Em 21 páginas, o grupo identificou sete dimensões de ação reformista, devendo cada uma constituir-se em painel de discussão no Congresso da SEDES: recentrar o Parlamento, credibilizar AP, escrutinar poder executivo e reequacionar a relação entre os poderes executivo, legislativo e judicial; ativar a cidadania política, pela reforma do sistema eleitoral; modernizar e abrir os partidos políticos, pela reforma da Lei dos Partidos Políticos, da Lei do Financiamento Partidário e do Estatuto dos Deputados; desconcentrar o poder nacional, pela descentralização política e administrativa; democratizar o poder local, pela reforma das autarquias locais; proteger a pluralidade, pela reforma do quadro regulatório da comunicação social; e sustentar a transição intergeracional, reformando os mecanismos de transição geracional.
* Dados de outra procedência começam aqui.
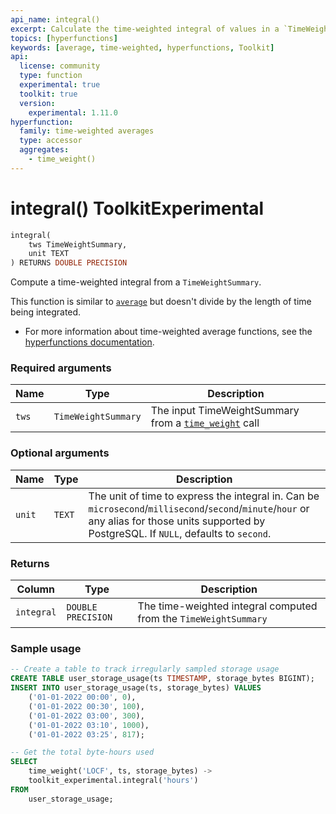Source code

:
 ```yaml
---
api_name: integral()
excerpt: Calculate the time-weighted integral of values in a `TimeWeightSummary`
topics: [hyperfunctions]
keywords: [average, time-weighted, hyperfunctions, Toolkit]
api:
  license: community
  type: function
  experimental: true
  toolkit: true
  version:
    experimental: 1.11.0
hyperfunction:
  family: time-weighted averages
  type: accessor
  aggregates:
    - time_weight()
---
```


# integral() <tag type="toolkit">Toolkit</tag><tag type="experimental-toolkit">Experimental</tag>

```SQL
integral(
    tws TimeWeightSummary,
    unit TEXT
) RETURNS DOUBLE PRECISION
```

Compute a time-weighted integral from a `TimeWeightSummary`.

This function is similar to [`average`][hyperfunctions-average] but doesn't divide by the length of time being integrated.

*   For more information about time-weighted average functions, see the
    [hyperfunctions documentation][hyperfunctions-time-weight-average].

### Required arguments

|Name|Type|Description|
|-|-|-|
|`tws`|`TimeWeightSummary`|The input TimeWeightSummary from a [`time_weight`][time_weight] call|

### Optional arguments

|Name|Type|Description|
|-|-|-|
|`unit`|`TEXT`|The unit of time to express the integral in. Can be `microsecond`/`millisecond`/`second`/`minute`/`hour` or any alias for those units supported by PostgreSQL. If `NULL`, defaults to `second`.|

### Returns

|Column|Type|Description|
|-|-|-|
|`integral`|`DOUBLE PRECISION`|The time-weighted integral computed from the `TimeWeightSummary`|

### Sample usage

```SQL
-- Create a table to track irregularly sampled storage usage
CREATE TABLE user_storage_usage(ts TIMESTAMP, storage_bytes BIGINT);
INSERT INTO user_storage_usage(ts, storage_bytes) VALUES
    ('01-01-2022 00:00', 0),
    ('01-01-2022 00:30', 100),
    ('01-01-2022 03:00', 300),
    ('01-01-2022 03:10', 1000),
    ('01-01-2022 03:25', 817);

-- Get the total byte-hours used
SELECT
    time_weight('LOCF', ts, storage_bytes) ->
    toolkit_experimental.integral('hours')
FROM
    user_storage_usage;
```

[hyperfunctions-time-weight-average]: /timescaledb/:currentVersion:/how-to-guides/hyperfunctions/time-weighted-averages/
[hyperfunctions-stats-agg]: /timescaledb/:currentVersion:/how-to-guides/hyperfunctions/stats-aggs/
[time_weight]: /api/:currentVersion:/hyperfunctions/time-weighted-averages/time_weight/
[hyperfunctions-average]: /api/:currentVersion:/hyperfunctions/time-weighted-averages/average-time-weight/
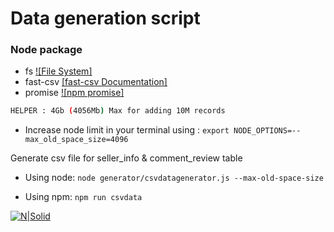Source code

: # Data generation script

### Node package
  - fs [![File System]](https://nodejs.org/api/fs.html)
  - fast-csv [[fast-csv Documentation]](https://github.com/C2FO/fast-csv/blob/HEAD/docs/formatting.md#csv-write-to-stream)
  - promise [![npm promise]](https://www.npmjs.com/package/promise)

```sh
HELPER : 4Gb (4056Mb) Max for adding 10M records
```
- Increase node limit in your terminal using :  `export NODE_OPTIONS=--max_old_space_size=4096`

Generate csv file for seller_info & comment_review table

- Using node: `node generator/csvdatagenerator.js --max-old-space-size`

- Using npm: `npm run csvdata`

[![N|Solid](https://cosmic-s3.imgix.net/7171a4d0-27b0-11e7-b6ae-8108cf4caa96-nodejs.svg?w=500&auto=compress,format)](https://nodejs.org/en/)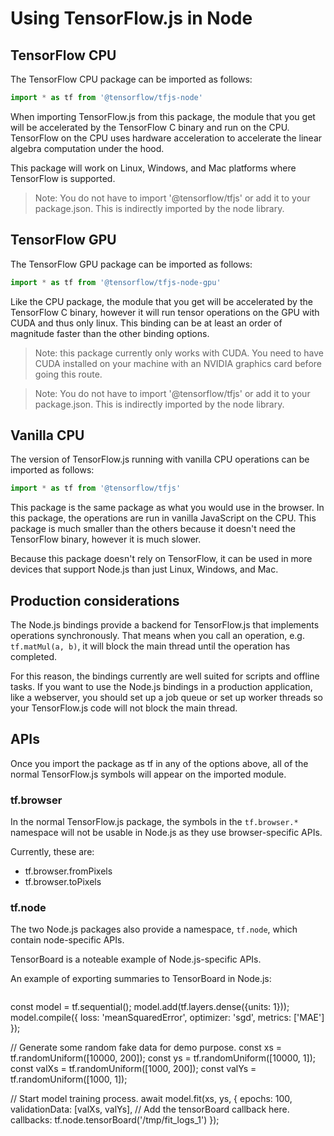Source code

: # Using TensorFlow.js in Node
## TensorFlow CPU

The TensorFlow CPU package can be imported as follows:


```js
import * as tf from '@tensorflow/tfjs-node'
```


When importing TensorFlow.js from this package, the module that you get will be accelerated by the TensorFlow C binary and run on the CPU. TensorFlow on the CPU uses hardware acceleration to accelerate the linear algebra computation under the hood.

This package will work on Linux, Windows, and Mac platforms where TensorFlow is supported.

> Note: You do not have to import '@tensorflow/tfjs' or add it to your package.json. This is indirectly imported by the node library.


## TensorFlow GPU

The TensorFlow GPU package can be imported as follows:


```js
import * as tf from '@tensorflow/tfjs-node-gpu'
```


Like the CPU package, the module that you get will be accelerated by the TensorFlow C binary, however it will run tensor operations on the GPU with CUDA and thus only linux. This binding can be at least an order of magnitude faster than the other binding options.

> Note: this package currently only works with CUDA. You need to have CUDA installed on your machine with an NVIDIA graphics card before going this route.

> Note: You do not have to import '@tensorflow/tfjs' or add it to your package.json. This is indirectly imported by the node library.


## Vanilla CPU

The version of TensorFlow.js running with vanilla CPU operations can be imported as follows:


```js
import * as tf from '@tensorflow/tfjs'
```


This package is the same package as what you would use in the browser. In this package, the operations are run in vanilla JavaScript on the CPU. This package is much smaller than the others because it doesn't need the TensorFlow binary, however it is much slower.

Because this package doesn't rely on TensorFlow, it can be used in more devices that support Node.js than just Linux, Windows, and Mac.


## Production considerations

The Node.js bindings provide a backend for TensorFlow.js that implements operations synchronously. That means when you call an operation, e.g. `tf.matMul(a, b)`, it will block the main thread until the operation has completed.

For this reason, the bindings currently are well suited for scripts and offline tasks. If you want to use the Node.js bindings in a production application, like a webserver, you should set up a job queue or set up worker threads so your TensorFlow.js code will not block the main thread.


## APIs

Once you import the package as tf in any of the options above, all of the normal TensorFlow.js symbols will appear on the imported module.


### tf.browser

In the normal TensorFlow.js package, the symbols in the `tf.browser.*` namespace will not be usable in Node.js as they use browser-specific APIs.

Currently, these are:

*   tf.browser.fromPixels
*   tf.browser.toPixels


### tf.node

The two Node.js packages also provide a namespace, `tf.node`, which contain node-specific APIs.

TensorBoard is a noteable example of Node.js-specific APIs.

An example of exporting summaries to TensorBoard in Node.js:

```js


```
const model = tf.sequential();
model.add(tf.layers.dense({units: 1}));
model.compile({
  loss: 'meanSquaredError',
  optimizer: 'sgd',
  metrics: ['MAE']
});


// Generate some random fake data for demo purpose.
const xs = tf.randomUniform([10000, 200]);
const ys = tf.randomUniform([10000, 1]);
const valXs = tf.randomUniform([1000, 200]);
const valYs = tf.randomUniform([1000, 1]);


// Start model training process.
await model.fit(xs, ys, {
  epochs: 100,
  validationData: [valXs, valYs],
   // Add the tensorBoard callback here.
  callbacks: tf.node.tensorBoard('/tmp/fit_logs_1')
});
```


```
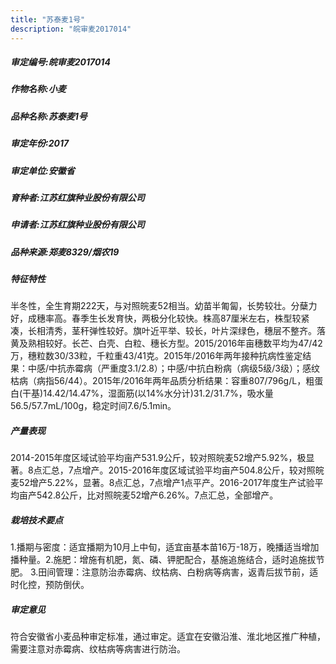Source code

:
 ```yaml
---
title: "苏泰麦1号"
description: "皖审麦2017014"
---
```

##### 审定编号:皖审麦2017014

##### 作物名称:小麦

##### 品种名称:苏泰麦1号

##### 审定年份:2017

##### 审定单位:安徽省

##### 育种者:江苏红旗种业股份有限公司

##### 申请者:江苏红旗种业股份有限公司

##### 品种来源:郑麦8329/烟农19

##### 特征特性
半冬性，全生育期222天，与对照皖麦52相当。幼苗半匍匐，长势较壮。分蘖力好，成穗率高。春季生长发育快，两极分化较快。株高87厘米左右，株型较紧凑，长相清秀，茎秆弹性较好。旗叶近平举、较长，叶片深绿色，穗层不整齐。落黄及熟相较好。长芒、白壳、白粒、穗长方型。2015/2016年亩穗数平均为47/42万，穗粒数30/33粒，千粒重43/41克。2015年/2016年两年接种抗病性鉴定结果：中感/中抗赤霉病（严重度3.1/2.8）；中感/中抗白粉病（病级5级/3级）；感纹枯病（病指56/44）。2015年/2016年两年品质分析结果：容重807/796g/L，粗蛋白(干基)14.42/14.47%，湿面筋(以14%水分计)31.2/31.7%，吸水量56.5/57.7mL/100g，稳定时间7.6/5.1min。 

##### 产量表现
2014-2015年度区域试验平均亩产531.9公斤，较对照皖麦52增产5.92%，极显著。8点汇总，7点增产。2015-2016年度区域试验平均亩产504.8公斤，较对照皖麦52增产5.22%，显著。8点汇总，7点增产1点平产。2016-2017年度生产试验平均亩产542.8公斤，比对照皖麦52增产6.26%。7点汇总，全部增产。 

##### 栽培技术要点
1.播期与密度：适宜播期为10月上中旬，适宜亩基本苗16万-18万，晚播适当增加播种量。2.施肥：增施有机肥，氮、磷、钾肥配合，基施追施结合，适时追施拔节肥。 3.田间管理：注意防治赤霉病、纹枯病、白粉病等病害，返青后拔节前，适时化控，预防倒伏。 

##### 审定意见
符合安徽省小麦品种审定标准，通过审定。适宜在安徽沿淮、淮北地区推广种植，需要注意对赤霉病、纹枯病等病害进行防治。
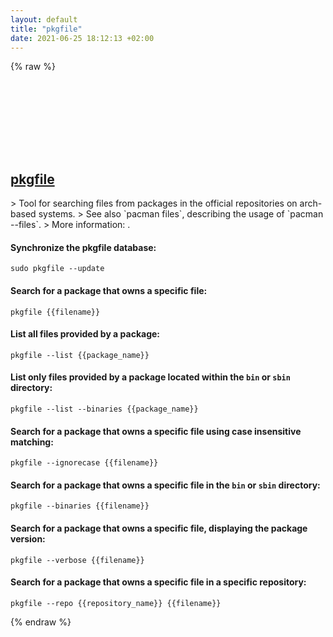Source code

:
 ```yaml
---
layout: default
title: "pkgfile"
date: 2021-06-25 18:12:13 +02:00
---
```

{% raw %}
<h2 id="pkgfile">
  <a href="/en/linux/pkgfile.html">pkgfile</a> <a href="#pkgfile"><svg class="icon">
    <use href="/assets/images/unicode_sprite.svg#link" />
  </svg></a>
</h2>
> Tool for searching files from packages in the official repositories on arch-based systems.
> See also `pacman files`, describing the usage of `pacman --files`.
> More information: <https://man.archlinux.org/man/extra/pkgfile/pkgfile.1>.

#### Synchronize the pkgfile database:
```shell
sudo pkgfile --update
```
#### Search for a package that owns a specific file:
```shell
pkgfile {{filename}}
```
#### List all files provided by a package:
```shell
pkgfile --list {{package_name}}
```
#### List only files provided by a package located within the `bin` or `sbin` directory:
```shell
pkgfile --list --binaries {{package_name}}
```
#### Search for a package that owns a specific file using case insensitive matching:
```shell
pkgfile --ignorecase {{filename}}
```
#### Search for a package that owns a specific file in the `bin` or `sbin` directory:
```shell
pkgfile --binaries {{filename}}
```
#### Search for a package that owns a specific file, displaying the package version:
```shell
pkgfile --verbose {{filename}}
```
#### Search for a package that owns a specific file in a specific repository:
```shell
pkgfile --repo {{repository_name}} {{filename}}
```
{% endraw %}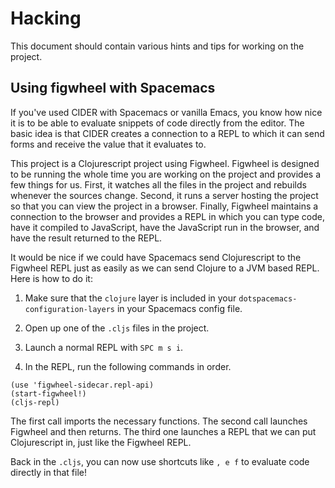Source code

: # Hacking

This document should contain various hints and tips for working on the project.

## Using figwheel with Spacemacs

If you've used CIDER with Spacemacs or vanilla Emacs, you know how nice it is to
be able to evaluate snippets of code directly from the editor. The basic idea is
that CIDER creates a connection to a REPL to which it can send forms and receive
the value that it evaluates to.

This project is a Clojurescript project using Figwheel. Figwheel is designed to
be running the whole time you are working on the project and provides a few
things for us. First, it watches all the files in the project and rebuilds
whenever the sources change. Second, it runs a server hosting the project so
that you can view the project in a browser. Finally, Figwheel maintains a
connection to the browser and provides a REPL in which you can type code, have
it compiled to JavaScript, have the JavaScript run in the browser, and have the
result returned to the REPL.

It would be nice if we could have Spacemacs send Clojurescript to the Figwheel
REPL just as easily as we can send Clojure to a JVM based REPL. Here is how to
do it:

1. Make sure that the `clojure` layer is included in your
   `dotspacemacs-configuration-layers` in your Spacemacs config file.

2. Open up one of the `.cljs` files in the project.

3. Launch a normal REPL with `SPC m s i`.

4. In the REPL, run the following commands in order.
```
(use 'figwheel-sidecar.repl-api)
(start-figwheel!)
(cljs-repl)
```

The first call imports the necessary functions. The second call launches
Figwheel and then returns. The third one launches a REPL that we can put
Clojurescript in, just like the Figwheel REPL.

Back in the `.cljs`, you can now use shortcuts like `, e f` to evaluate code
directly in that file!
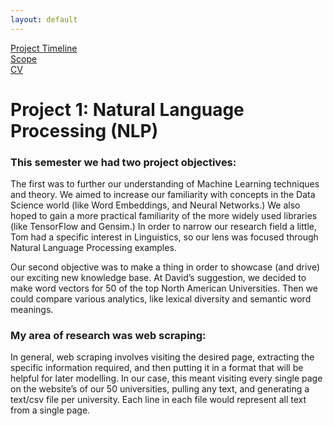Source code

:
 ```yaml
---
layout: default
---
```


[Project Timeline](https://stephgarland.github.io/NLP-Portfolio/timeline)<br>
[Scope](https://stephgarland.github.io/NLP-Portfolio/scope)<br>
[CV](https://stephgarland.github.io/NLP-Portfolio/CV.pdf)

# [](#header-1)Project 1: Natural Language Processing (NLP)
### [](#header-3)This semester we had two project objectives:

The first was to further our understanding of Machine Learning techniques and theory. We aimed to increase our familiarity with concepts in the Data Science world (like Word Embeddings, and Neural Networks.) We also hoped to gain a more practical familiarity of the more widely used libraries (like TensorFlow and Gensim.)
In order to narrow our research field a little, Tom had a specific interest in Linguistics, so our lens was focused through Natural Language Processing examples. 

Our second objective was to make a thing in order to showcase (and drive) our exciting new knowledge base. At David’s suggestion, we decided to make word vectors for 50 of the top North American Universities. Then we could compare various analytics, like lexical diversity and semantic word meanings. 

### [](#header-3)My area of research was web scraping:

In general, web scraping involves visiting the desired page, extracting the specific information required, and then putting it in a format that will be helpful for later modelling. 
In our case, this meant visiting every single page on the website’s of our 50 universities, pulling any text, and generating a text/csv file per university. Each line in each file would represent all text from a single page.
No âmbito da reequação da relação entre os poderes, foi apontada a necessidade de aprofundar a separação e a independência dos poderes, designadamente, “uma separação clara entre as magistraturas e o exercício de cargos na administração pública, incluindo os de nomeação”, de modo a não haver porta giratória entre um setor do poder e o outro. O magistrado, para concorrer a um cargo da administração pública, deve renunciar à magistratura. E, a evitar a permeabilidade entre os órgãos de soberania e as entidades reguladoras, propôs-se um período de dois anos, antes da possível a nomeação de ex-governantes para qualquer função em entidade reguladora, bem como a proibição de, nos 24 meses subsequentes ao exercício de tais funções, voltar a desempenhar cargos no governo ou como deputado à Assembleia da República (AR).  
Foi relevado o papel central da AR, que deve ter maior peso decisório e operante, tornando-se o “centro da decisão e do escrutínio democrático”. Assim, devem ser revisitados os artigos 164.º e 165.º da Constituição, para reequilibrar as reservas absolutas e relativas de competência legislativa, visando a diminuição das possibilidades de autorização legislativa concedidas ao governo e procurando criar condições para assegurar o primado efetivo da AR. Além disso, é pertinente discutir a continuidade do atual desenho constitucional de concorrência legislativa entre a AR e o governo – algo sui generis, no quadro europeu e dos países democráticos, em geral –, tal como é de exigir que os membros do governo sejam escolhidos de entre deputados eleitos, assegurando que os cidadãos votam nos seus governantes, o que implica uma reforma mais ampla dos mecanismos de recrutamento e de seleção da classe política (incluindo os deputados).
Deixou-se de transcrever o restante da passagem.